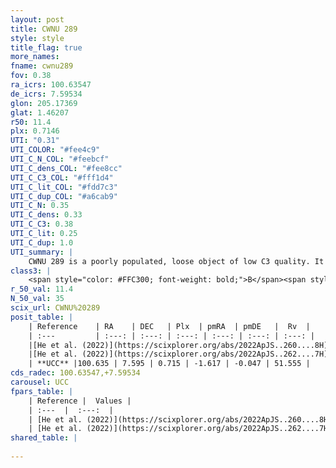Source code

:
 ```yaml
---
layout: post
title: CWNU 289
style: style
title_flag: true
more_names: 
fname: cwnu289
fov: 0.38
ra_icrs: 100.63547
de_icrs: 7.59534
glon: 205.17369
glat: 1.46207
r50: 11.4
plx: 0.7146
UTI: "0.31"
UTI_COLOR: "#fee4c9"
UTI_C_N_COL: "#feebcf"
UTI_C_dens_COL: "#fee8cc"
UTI_C_C3_COL: "#fff1d4"
UTI_C_lit_COL: "#fdd7c3"
UTI_C_dup_COL: "#a6cab9"
UTI_C_N: 0.35
UTI_C_dens: 0.33
UTI_C_C3: 0.38
UTI_C_lit: 0.25
UTI_C_dup: 1.0
UTI_summary: |
    CWNU 289 is a poorly populated, loose object of low C3 quality. It was recently reported in the literature.
class3: |
    <span style="color: #FFC300; font-weight: bold;">B</span><span style="color: red; font-weight: bold;">C</span>
r_50_val: 11.4
N_50_val: 35
scix_url: CWNU%20289
posit_table: |
    | Reference    | RA    | DEC   | Plx  | pmRA  | pmDE   |  Rv  |
    | :---         | :---: | :---: | :---: | :---: | :---: | :---: |
    |[He et al. (2022)](https://scixplorer.org/abs/2022ApJS..260....8H) | 100.627 | 7.565 | 0.72 | -1.57 | 0.01 | -- |
    |[He et al. (2022)](https://scixplorer.org/abs/2022ApJS..262....7H) | 154.79 | -55.861 | 2.266 | -14.409 | 2.718 | -- |
    | **UCC** |100.635 | 7.595 | 0.715 | -1.617 | -0.047 | 51.555 | 
cds_radec: 100.63547,+7.59534
carousel: UCC
fpars_table: |
    | Reference |  Values |
    | :---  |  :---:  |
    | [He et al. (2022)](https://scixplorer.org/abs/2022ApJS..260....8H) | `AG=0.5, m-M=11.65, logAge=6.6, Z=0.004` |
    | [He et al. (2022)](https://scixplorer.org/abs/2022ApJS..262....7H) | `A0=0.3, logAge=7.55` |
shared_table: |
    
---
```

##############################

## EXERCISE
Looking at the entries above, say how many lines contain the word "Reference". Nothing but the number is needed.

## EXPECTED OUTPUT
2